ATTLEBORO — Some of the state’s top political leaders came to Attleboro over the weekend to push for Jim Hawkins and Julie Hall in an April 3 special election for state representative.
Massachusetts Gov. Charlie Baker was among those stumping in the city as he went to a reception at Morin’s Restaurant to endorse Hall, the Republican in the race.
A number of Democrats, including U.S. Rep. Joseph Kennedy, D-Brookline, and U.S. Sen.
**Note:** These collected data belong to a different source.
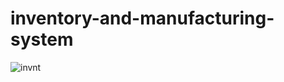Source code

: # inventory-and-manufacturing-system

![invnt](https://user-images.githubusercontent.com/63907122/121639722-630b5100-caa6-11eb-9971-972c8babd7ff.PNG)
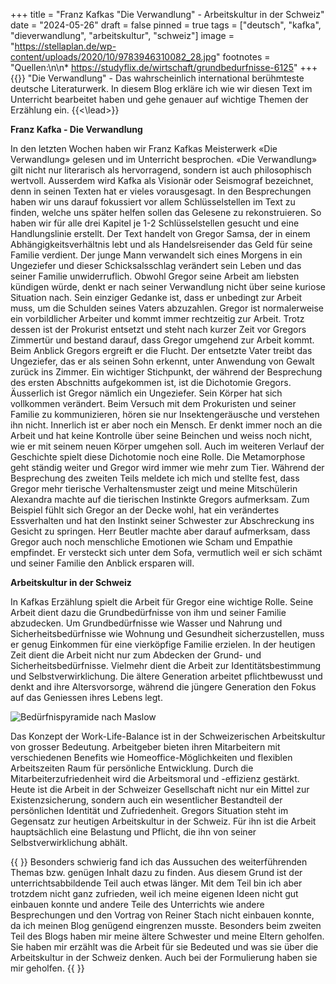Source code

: +++
title = "Franz Kafkas \"Die Verwandlung\" - Arbeitskultur in der Schweiz"
date = "2024-05-26"
draft = false
pinned = true
tags = ["deutsch", "kafka", "dieverwandlung", "arbeitskultur", "schweiz"]
image = "https://stellaplan.de/wp-content/uploads/2020/10/9783946310082_28.jpg"
footnotes = "Quellen:\n\n* https://studyflix.de/wirtschaft/grundbedurfnisse-6125"
+++
{{<lead>}}
"Die Verwandlung" - Das wahrscheinlich international berühmteste deutsche Literaturwerk. In diesem Blog erkläre ich wie wir diesen Text im Unterricht bearbeitet haben und gehe genauer auf wichtige Themen der Erzählung ein.
{{<\lead>}}

**Franz Kafka - Die Verwandlung**

In den letzten Wochen haben wir Franz Kafkas Meisterwerk «Die Verwandlung» gelesen und im Unterricht besprochen. «Die Verwandlung» gilt nicht nur literarisch als hervorragend, sondern ist auch philosophisch wertvoll. Ausserdem wird Kafka als Visionär oder Seismograf bezeichnet, denn in seinen Texten hat er vieles vorausgesagt. In den Besprechungen haben wir uns darauf fokussiert vor allem Schlüsselstellen im Text zu finden, welche uns später helfen sollen das Gelesene zu rekonstruieren. So haben wir für alle drei Kapitel je 1-2 Schlüsselstellen gesucht und eine Handlungslinie erstellt.
Der Text handelt von Gregor Samsa, der in einem Abhängigkeitsverhältnis lebt und als Handelsreisender das Geld für seine Familie verdient. Der junge Mann verwandelt sich eines Morgens in ein Ungeziefer und dieser Schicksalsschlag verändert sein Leben und das seiner Familie unwiderruflich. Obwohl Gregor seine Arbeit am liebsten kündigen würde, denkt er nach seiner Verwandlung nicht über seine kuriose Situation nach. Sein einziger Gedanke ist, dass er unbedingt zur Arbeit muss, um die Schulden seines Vaters abzuzahlen. Gregor ist normalerweise ein vorbildlicher Arbeiter und kommt immer rechtzeitig zur Arbeit. Trotz dessen ist der Prokurist entsetzt und steht nach kurzer Zeit vor Gregors Zimmertür und bestand darauf, dass Gregor umgehend zur Arbeit kommt. Beim Anblick Gregors ergreift er die Flucht. Der entsetzte Vater treibt das Ungeziefer, das er als seinen Sohn erkennt, unter Anwendung von Gewalt zurück ins Zimmer. 
Ein wichtiger Stichpunkt, der während der Besprechung des ersten Abschnitts aufgekommen ist, ist die Dichotomie Gregors. Äusserlich ist Gregor nämlich ein Ungeziefer. Sein Körper hat sich vollkommen verändert. Beim Versuch mit dem Prokuristen und seiner Familie zu kommunizieren, hören sie nur Insektengeräusche und verstehen ihn nicht. Innerlich ist er aber noch ein Mensch. Er denkt immer noch an die Arbeit und hat keine Kontrolle über seine Beinchen und weiss noch nicht, wie er mit seinem neuen Körper umgehen soll. Auch im weiteren Verlauf der Geschichte spielt diese Dichotomie noch eine Rolle. Die Metamorphose geht ständig weiter und Gregor wird immer wie mehr zum Tier. Während der Besprechung des zweiten Teils meldete ich mich und stellte fest, dass Gregor mehr tierische Verhaltensmuster zeigt und meine Mitschülerin Alexandra machte auf die tierischen Instinkte Gregors aufmerksam. Zum Beispiel fühlt sich Gregor an der Decke wohl, hat ein verändertes Essverhalten und hat den Instinkt seiner Schwester zur Abschreckung ins Gesicht zu springen. Herr Beutler machte aber darauf aufmerksam, dass Gregor auch noch menschliche Emotionen wie Scham und Empathie empfindet. Er versteckt sich unter dem Sofa, vermutlich weil er sich schämt und seiner Familie den Anblick ersparen will.

**Arbeitskultur in der Schweiz**

In Kafkas Erzählung spielt die Arbeit für Gregor eine wichtige Rolle. Seine Arbeit dient dazu die Grundbedürfnisse von ihm und seiner Familie abzudecken. Um Grundbedürfnisse wie Wasser und Nahrung und Sicherheitsbedürfnisse wie Wohnung und Gesundheit sicherzustellen, muss er genug Einkommen für eine vierköpfige Familie erzielen.
In der heutigen Zeit dient die Arbeit nicht nur zum Abdecken der Grund- und Sicherheitsbedürfnisse. Vielmehr dient die Arbeit zur Identitätsbestimmung und Selbstverwirklichung. Die ältere Generation arbeitet pflichtbewusst und denkt and ihre Altersvorsorge, während die jüngere Generation den Fokus auf das Geniessen ihres Lebens legt. 

![Bedürfnispyramide nach Maslow](https://d1g9li960vagp7.cloudfront.net/wp-content/uploads/2023/02/WP_3-2-1024x576.jpg "Bedürfnispyramide nach Maslow, https://studyflix.de/wirtschaft/grundbedurfnisse-6125")

Das Konzept der Work-Life-Balance ist in der Schweizerischen Arbeitskultur von grosser Bedeutung. Arbeitgeber bieten ihren Mitarbeitern mit verschiedenen Benefits wie Homeoffice-Möglichkeiten und flexiblen Arbeitszeiten Raum für persönliche Entwicklung. Durch die Mitarbeiterzufriedenheit wird die Arbeitsmoral und -effizienz gestärkt.
Heute ist die Arbeit in der Schweizer Gesellschaft nicht nur ein Mittel zur Existenzsicherung, sondern auch ein wesentlicher Bestandteil der persönlichen Identität und Zufriedenheit. Gregors Situation steht im Gegensatz zur heutigen Arbeitskultur in der Schweiz. Für ihn ist die Arbeit hauptsächlich eine Belastung und Pflicht, die ihn von seiner Selbstverwirklichung abhält.

{{<box title="Arbeitsprozess und Reflexion"> }} Besonders schwierig fand ich das Aussuchen des weiterführenden Themas bzw. genügen Inhalt dazu zu finden. Aus diesem Grund ist der unterrichtsabbildende Teil auch etwas länger. Mit dem Teil bin ich aber trotzdem nicht ganz zufrieden, weil ich meine eigenen Ideen nicht gut einbauen konnte und andere Teile des Unterrichts wie andere Besprechungen und den Vortrag von Reiner Stach nicht einbauen konnte, da ich meinen Blog genügend eingrenzen musste. Besonders beim zweiten Teil des Blogs haben mir meine ältere Schwester und meine Eltern geholfen. Sie haben mir erzählt was die Arbeit für sie Bedeuted und was sie über die Arbeitskultur in der Schweiz denken. Auch bei der Formulierung haben sie mir geholfen.  {{ </box> }}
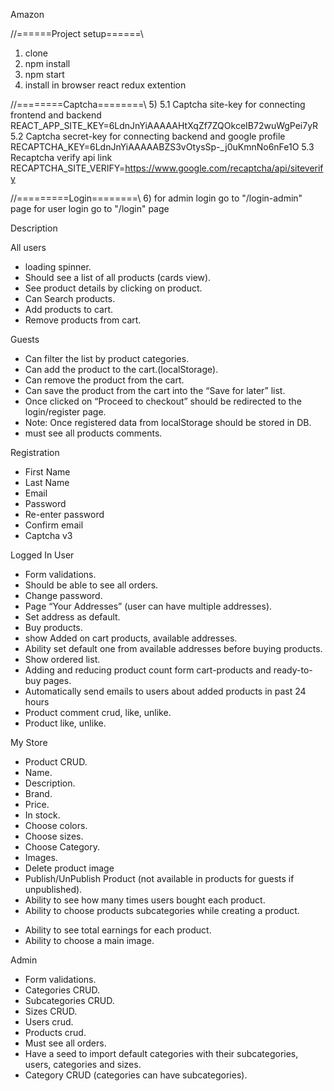 Amazon

//======Project setup======\\
1) clone
2) npm install
3) npm start
4) install in browser react redux extention

//========Captcha========\\
5) 5.1 Captcha site-key for connecting frontend and backend
       REACT_APP_SITE_KEY=6LdnJnYiAAAAAHtXqZf7ZQOkceIB72wuWgPei7yR
   5.2 Captcha secret-key for connecting backend and google profile
       RECAPTCHA_KEY=6LdnJnYiAAAAABZS3vOtysSp-_j0uKmnNo6nFe1O
   5.3 Recaptcha verify api link
   RECAPTCHA_SITE_VERIFY=https://www.google.com/recaptcha/api/siteverify

//=========Login========\\
6) for admin login go to "/login-admin" page
   for user login  go to "/login" page


Description

All users
+ loading spinner.
+ Should see a list of all products (cards view).
+ See product details by clicking on product.
+ Can Search products.
+ Add products to cart.
+ Remove products from cart.

Guests  
+ Can filter the list by product categories.
+ Can add the product to the cart.(localStorage).
+ Can remove the product from the cart.
+ Can save the product from the cart into the “Save for later” list.
+ Once clicked on “Proceed to checkout” should be redirected to the login/register page.
+ Note: Once registered data from localStorage should be stored in DB.
+ must see all products comments.

Registration
+ First Name
+ Last Name
+ Email
+ Password
+ Re-enter password
+ Confirm email
+ Captcha v3

Logged In User
+ Form validations.
+ Should be able to see all orders.
+ Change password.
+ Page “Your Addresses” (user can have multiple addresses).
+ Set address as default.
+ Buy products.
+ show Added on cart products, available addresses.
+ Ability set default one from available addresses before buying products.
+ Show ordered list.
+ Adding and reducing product count form cart-products and ready-to-buy pages.
+ Automatically send emails to users about added products in past 24 hours
+ Product comment crud, like, unlike.
+ Product like, unlike.

My Store
+ Product CRUD.
+ Name.
+ Description.
+ Brand.
+ Price.
+ In stock.
+ Choose colors.
+ Choose sizes.
+ Choose Category.
+ Images.
+ Delete product image
+ Publish/UnPublish Product (not available in products for guests if unpublished).
+ Ability to see how many times users bought each product.
+ Ability to choose products subcategories while creating a product.
- Ability to see total earnings for each product.
- Ability to choose a main image.

Admin
+ Form validations.
+ Categories CRUD.
+ Subcategories CRUD.
+ Sizes CRUD.
+ Users crud.
+ Products crud.
+ Must see all orders.
+ Have a seed to import default categories with their subcategories, users, categories and sizes.
+ Category CRUD (categories can have subcategories).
Ed Markey, D-Mass., threw their support behind fellow Democrat Hawkins.
Baker told a crowd of about 75 people that he likes supporting candidates for the Legislature like Hall who have served in municipal government.
Municipal officials are accustomed to being held accountable, he said.
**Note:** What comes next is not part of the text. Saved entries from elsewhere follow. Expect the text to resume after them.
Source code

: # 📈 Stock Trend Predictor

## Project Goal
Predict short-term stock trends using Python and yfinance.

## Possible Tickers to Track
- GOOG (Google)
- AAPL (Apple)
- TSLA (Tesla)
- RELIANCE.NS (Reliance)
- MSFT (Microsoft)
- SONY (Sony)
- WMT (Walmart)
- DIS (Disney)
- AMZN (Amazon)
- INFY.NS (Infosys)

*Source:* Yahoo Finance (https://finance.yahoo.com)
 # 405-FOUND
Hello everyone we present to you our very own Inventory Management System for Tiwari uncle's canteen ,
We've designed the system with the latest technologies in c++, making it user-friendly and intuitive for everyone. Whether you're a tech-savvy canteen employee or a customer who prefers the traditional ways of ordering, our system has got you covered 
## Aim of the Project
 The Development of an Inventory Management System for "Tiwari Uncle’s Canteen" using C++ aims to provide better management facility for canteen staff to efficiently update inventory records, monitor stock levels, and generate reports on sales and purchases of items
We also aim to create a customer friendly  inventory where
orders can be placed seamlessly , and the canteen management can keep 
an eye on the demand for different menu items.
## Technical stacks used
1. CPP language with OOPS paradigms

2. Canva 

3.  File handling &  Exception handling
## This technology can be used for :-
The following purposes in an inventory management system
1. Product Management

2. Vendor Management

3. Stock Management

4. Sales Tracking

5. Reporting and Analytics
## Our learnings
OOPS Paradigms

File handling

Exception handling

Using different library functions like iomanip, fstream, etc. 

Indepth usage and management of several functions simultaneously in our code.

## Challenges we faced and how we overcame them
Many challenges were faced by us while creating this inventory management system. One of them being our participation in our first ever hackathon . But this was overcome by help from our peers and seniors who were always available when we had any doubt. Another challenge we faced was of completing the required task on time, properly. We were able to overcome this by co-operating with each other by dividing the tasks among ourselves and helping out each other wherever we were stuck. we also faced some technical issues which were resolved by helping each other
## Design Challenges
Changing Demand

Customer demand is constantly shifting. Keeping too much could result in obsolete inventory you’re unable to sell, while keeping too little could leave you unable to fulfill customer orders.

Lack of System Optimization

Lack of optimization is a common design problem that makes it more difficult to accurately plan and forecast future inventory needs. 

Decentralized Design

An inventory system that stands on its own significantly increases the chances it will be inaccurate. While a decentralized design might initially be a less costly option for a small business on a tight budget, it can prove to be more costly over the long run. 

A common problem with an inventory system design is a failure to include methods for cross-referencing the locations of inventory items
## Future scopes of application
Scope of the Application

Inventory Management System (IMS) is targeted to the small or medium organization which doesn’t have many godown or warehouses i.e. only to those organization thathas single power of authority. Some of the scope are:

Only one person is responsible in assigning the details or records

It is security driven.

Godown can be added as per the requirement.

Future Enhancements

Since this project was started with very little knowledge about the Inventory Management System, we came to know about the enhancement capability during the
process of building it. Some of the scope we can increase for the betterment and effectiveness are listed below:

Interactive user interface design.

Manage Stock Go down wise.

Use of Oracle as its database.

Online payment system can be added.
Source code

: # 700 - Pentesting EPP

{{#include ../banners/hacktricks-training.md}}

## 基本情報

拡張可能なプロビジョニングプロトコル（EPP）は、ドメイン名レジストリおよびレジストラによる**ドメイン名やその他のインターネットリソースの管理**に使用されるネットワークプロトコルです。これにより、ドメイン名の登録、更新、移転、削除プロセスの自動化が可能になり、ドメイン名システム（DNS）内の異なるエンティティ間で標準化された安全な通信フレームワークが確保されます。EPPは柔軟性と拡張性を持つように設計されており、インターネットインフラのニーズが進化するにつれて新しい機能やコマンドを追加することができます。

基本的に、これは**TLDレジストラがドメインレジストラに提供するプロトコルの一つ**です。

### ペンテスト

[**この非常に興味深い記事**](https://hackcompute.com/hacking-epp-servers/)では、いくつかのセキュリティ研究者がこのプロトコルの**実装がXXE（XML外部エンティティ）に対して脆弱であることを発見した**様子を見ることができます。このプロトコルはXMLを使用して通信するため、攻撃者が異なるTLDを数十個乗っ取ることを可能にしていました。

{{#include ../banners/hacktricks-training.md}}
Hall, a city councilor, knows government “is about what goes on back home,” he said at the Saturday afternoon event.
A former Swampscott selectman, Baker said local government officials know how to “work with all kinds of folks.”
Earlier in the day, at an annual Democratic Unity Breakfast, about 150 in attendance heard speaker after speaker urge voters to back Hawkins, a former school teacher.
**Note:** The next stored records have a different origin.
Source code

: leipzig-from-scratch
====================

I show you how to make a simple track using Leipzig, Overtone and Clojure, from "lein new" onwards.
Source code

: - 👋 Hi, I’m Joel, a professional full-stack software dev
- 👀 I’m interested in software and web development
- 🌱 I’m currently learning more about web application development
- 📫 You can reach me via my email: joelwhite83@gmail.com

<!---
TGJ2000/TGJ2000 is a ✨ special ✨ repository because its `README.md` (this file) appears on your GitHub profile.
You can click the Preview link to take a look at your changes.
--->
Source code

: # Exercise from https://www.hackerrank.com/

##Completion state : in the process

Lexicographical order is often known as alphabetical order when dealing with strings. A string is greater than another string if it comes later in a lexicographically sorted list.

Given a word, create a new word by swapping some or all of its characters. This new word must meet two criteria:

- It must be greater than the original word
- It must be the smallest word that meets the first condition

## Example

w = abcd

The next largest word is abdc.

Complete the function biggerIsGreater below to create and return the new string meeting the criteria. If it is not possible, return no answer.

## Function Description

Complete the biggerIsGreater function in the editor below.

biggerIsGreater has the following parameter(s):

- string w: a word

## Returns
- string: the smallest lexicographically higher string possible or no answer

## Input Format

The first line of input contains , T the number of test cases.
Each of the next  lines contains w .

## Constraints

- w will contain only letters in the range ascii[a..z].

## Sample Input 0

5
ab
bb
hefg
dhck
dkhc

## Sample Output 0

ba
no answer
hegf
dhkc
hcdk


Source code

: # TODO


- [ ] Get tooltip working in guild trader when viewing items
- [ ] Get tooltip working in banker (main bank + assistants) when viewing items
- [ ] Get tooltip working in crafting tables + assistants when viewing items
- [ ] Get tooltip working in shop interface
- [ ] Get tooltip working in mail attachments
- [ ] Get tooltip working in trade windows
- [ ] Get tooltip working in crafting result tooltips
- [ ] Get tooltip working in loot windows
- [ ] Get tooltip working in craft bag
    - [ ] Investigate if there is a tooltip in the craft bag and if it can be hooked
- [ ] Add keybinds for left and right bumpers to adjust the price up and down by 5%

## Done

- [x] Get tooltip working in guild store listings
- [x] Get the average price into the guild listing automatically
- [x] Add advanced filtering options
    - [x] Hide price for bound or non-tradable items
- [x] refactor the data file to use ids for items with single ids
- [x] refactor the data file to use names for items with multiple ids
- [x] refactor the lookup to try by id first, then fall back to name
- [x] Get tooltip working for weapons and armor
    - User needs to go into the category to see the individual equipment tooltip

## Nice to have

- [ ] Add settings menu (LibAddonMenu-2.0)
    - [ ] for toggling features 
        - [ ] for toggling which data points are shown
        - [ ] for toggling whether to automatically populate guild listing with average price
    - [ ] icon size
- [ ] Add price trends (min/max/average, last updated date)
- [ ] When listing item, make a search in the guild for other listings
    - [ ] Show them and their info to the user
They pointed out that Hawkins supports a surtax on millionaires to fund education and transportation while Hall opposes it.
Those speaking in favor of Hawkins included Massachusetts Secretary of State William Galvin and State Sen. Paul Feeney, D-Foxboro.
Speaking for himself, Hawkins focused on differences he has with Hall on a number of issues.
Hawkins said school systems such as Attleboro have had to lay off teachers in recent years and the millionaires’ tax is the only way of funding more state aid to education.
He also touted his experience as a small businessman running gas stations and auto part stores before becoming a math teacher at Attleboro High School.
Also on Saturday, Kennedy campaigned door-to-door with Hawkins while Markey did it Sunday.
Hall and Hawkins are running in a special election to fill the state representative seat vacated by Paul Heroux when he became mayor.
At her event, Hall told an audience that included several Republican city councilors and legislators that her campaign slogan is “One for all, Julie Hall” because she represents everyone.
She said she has worked her way up in politics, serving as a planning board member and city councilor.
A retired Air Force officer, she said she did the same thing in the military, earning her way up the ladder.
State Rep. Betty Poirier, R-North Attleboro, acted as master of ceremonies.
She put her arm around Hall and said to the audience: “Of course you all know the next partner I want is this one.”
Beyond the Hall-Hawkins special election, the Democratic breakfast featured a long list of candidates in the fall state elections.
They included candidates for governor Jay Gonzalez, Robert Masse and Setti Warren; lieutenant governor contenders Jimmy Tingle and Quentin Palfrey, and those running for county commission, governor’s council and other posts.
Heroux did the cooking at the 21st annual unity breakfast and for the 11th year in a row, former state Treasurer Steve Grossman took everyone out for ice cream after the event.